Document images with source code:
....
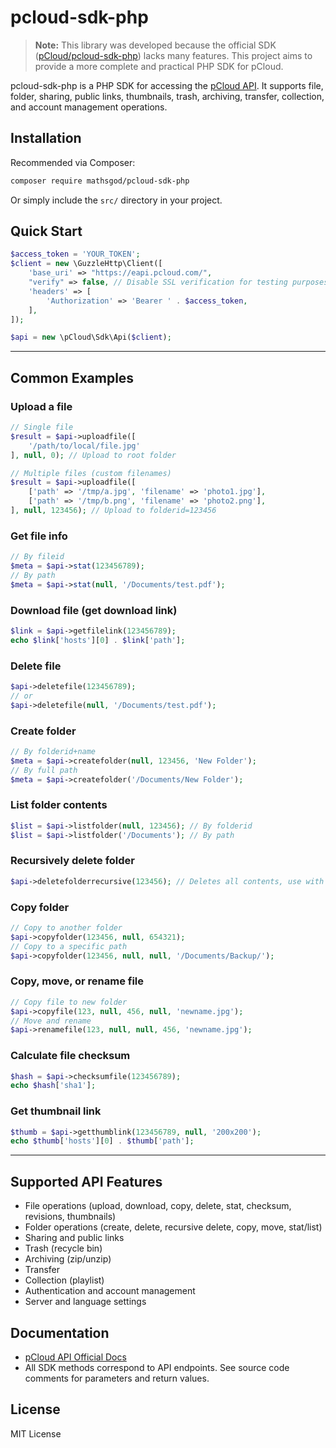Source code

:# pcloud-sdk-php

> **Note:** This library was developed because the official SDK ([pCloud/pcloud-sdk-php](https://github.com/pCloud/pcloud-sdk-php)) lacks many features. This project aims to provide a more complete and practical PHP SDK for pCloud.

pcloud-sdk-php is a PHP SDK for accessing the [pCloud API](https://docs.pcloud.com/). It supports file, folder, sharing, public links, thumbnails, trash, archiving, transfer, collection, and account management operations.

## Installation

Recommended via Composer:

```bash
composer require mathsgod/pcloud-sdk-php
```

Or simply include the `src/` directory in your project.

## Quick Start

```php
$access_token = 'YOUR_TOKEN';
$client = new \GuzzleHttp\Client([
    'base_uri' => "https://eapi.pcloud.com/",
    "verify" => false, // Disable SSL verification for testing purposes
    'headers' => [
        'Authorization' => 'Bearer ' . $access_token,
    ],
]);

$api = new \pCloud\Sdk\Api($client);
```

---

## Common Examples

### Upload a file

```php
// Single file
$result = $api->uploadfile([
    '/path/to/local/file.jpg'
], null, 0); // Upload to root folder

// Multiple files (custom filenames)
$result = $api->uploadfile([
    ['path' => '/tmp/a.jpg', 'filename' => 'photo1.jpg'],
    ['path' => '/tmp/b.png', 'filename' => 'photo2.png'],
], null, 123456); // Upload to folderid=123456
```

### Get file info

```php
// By fileid
$meta = $api->stat(123456789);
// By path
$meta = $api->stat(null, '/Documents/test.pdf');
```

### Download file (get download link)

```php
$link = $api->getfilelink(123456789);
echo $link['hosts'][0] . $link['path'];
```

### Delete file

```php
$api->deletefile(123456789);
// or
$api->deletefile(null, '/Documents/test.pdf');
```

### Create folder

```php
// By folderid+name
$meta = $api->createfolder(null, 123456, 'New Folder');
// By full path
$meta = $api->createfolder('/Documents/New Folder');
```

### List folder contents

```php
$list = $api->listfolder(null, 123456); // By folderid
$list = $api->listfolder('/Documents'); // By path
```

### Recursively delete folder

```php
$api->deletefolderrecursive(123456); // Deletes all contents, use with caution
```

### Copy folder

```php
// Copy to another folder
$api->copyfolder(123456, null, 654321);
// Copy to a specific path
$api->copyfolder(123456, null, null, '/Documents/Backup/');
```

### Copy, move, or rename file

```php
// Copy file to new folder
$api->copyfile(123, null, 456, null, 'newname.jpg');
// Move and rename
$api->renamefile(123, null, null, 456, 'newname.jpg');
```

### Calculate file checksum

```php
$hash = $api->checksumfile(123456789);
echo $hash['sha1'];
```

### Get thumbnail link

```php
$thumb = $api->getthumblink(123456789, null, '200x200');
echo $thumb['hosts'][0] . $thumb['path'];
```

---

## Supported API Features

- File operations (upload, download, copy, delete, stat, checksum, revisions, thumbnails)
- Folder operations (create, delete, recursive delete, copy, move, stat/list)
- Sharing and public links
- Trash (recycle bin)
- Archiving (zip/unzip)
- Transfer
- Collection (playlist)
- Authentication and account management
- Server and language settings

## Documentation

- [pCloud API Official Docs](https://docs.pcloud.com/)
- All SDK methods correspond to API endpoints. See source code comments for parameters and return values.

## License

MIT License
....
#### EXERCISE AIM
Return the records word for word, leaving every picture out of the copy.

#### EXERCISE SOLUTION
Source code

:# pcloud-sdk-php

> **Note:** This library was developed because the official SDK ([pCloud/pcloud-sdk-php](https://github.com/pCloud/pcloud-sdk-php)) lacks many features. This project aims to provide a more complete and practical PHP SDK for pCloud.

pcloud-sdk-php is a PHP SDK for accessing the [pCloud API](https://docs.pcloud.com/). It supports file, folder, sharing, public links, thumbnails, trash, archiving, transfer, collection, and account management operations.

## Installation

Recommended via Composer:

```bash
composer require mathsgod/pcloud-sdk-php
```

Or simply include the `src/` directory in your project.

## Quick Start

```php
$access_token = 'YOUR_TOKEN';
$client = new \GuzzleHttp\Client([
    'base_uri' => "https://eapi.pcloud.com/",
    "verify" => false, // Disable SSL verification for testing purposes
    'headers' => [
        'Authorization' => 'Bearer ' . $access_token,
    ],
]);

$api = new \pCloud\Sdk\Api($client);
```

---

## Common Examples

### Upload a file

```php
// Single file
$result = $api->uploadfile([
    '/path/to/local/file.jpg'
], null, 0); // Upload to root folder

// Multiple files (custom filenames)
$result = $api->uploadfile([
    ['path' => '/tmp/a.jpg', 'filename' => 'photo1.jpg'],
    ['path' => '/tmp/b.png', 'filename' => 'photo2.png'],
], null, 123456); // Upload to folderid=123456
```

### Get file info

```php
// By fileid
$meta = $api->stat(123456789);
// By path
$meta = $api->stat(null, '/Documents/test.pdf');
```

### Download file (get download link)

```php
$link = $api->getfilelink(123456789);
echo $link['hosts'][0] . $link['path'];
```

### Delete file

```php
$api->deletefile(123456789);
// or
$api->deletefile(null, '/Documents/test.pdf');
```

### Create folder

```php
// By folderid+name
$meta = $api->createfolder(null, 123456, 'New Folder');
// By full path
$meta = $api->createfolder('/Documents/New Folder');
```

### List folder contents

```php
$list = $api->listfolder(null, 123456); // By folderid
$list = $api->listfolder('/Documents'); // By path
```

### Recursively delete folder

```php
$api->deletefolderrecursive(123456); // Deletes all contents, use with caution
```

### Copy folder

```php
// Copy to another folder
$api->copyfolder(123456, null, 654321);
// Copy to a specific path
$api->copyfolder(123456, null, null, '/Documents/Backup/');
```

### Copy, move, or rename file

```php
// Copy file to new folder
$api->copyfile(123, null, 456, null, 'newname.jpg');
// Move and rename
$api->renamefile(123, null, null, 456, 'newname.jpg');
```

### Calculate file checksum

```php
$hash = $api->checksumfile(123456789);
echo $hash['sha1'];
```

### Get thumbnail link

```php
$thumb = $api->getthumblink(123456789, null, '200x200');
echo $thumb['hosts'][0] . $thumb['path'];
```

---

## Supported API Features

- File operations (upload, download, copy, delete, stat, checksum, revisions, thumbnails)
- Folder operations (create, delete, recursive delete, copy, move, stat/list)
- Sharing and public links
- Trash (recycle bin)
- Archiving (zip/unzip)
- Transfer
- Collection (playlist)
- Authentication and account management
- Server and language settings

## Documentation

- [pCloud API Official Docs](https://docs.pcloud.com/)
- All SDK methods correspond to API endpoints. See source code comments for parameters and return values.

## License

MIT License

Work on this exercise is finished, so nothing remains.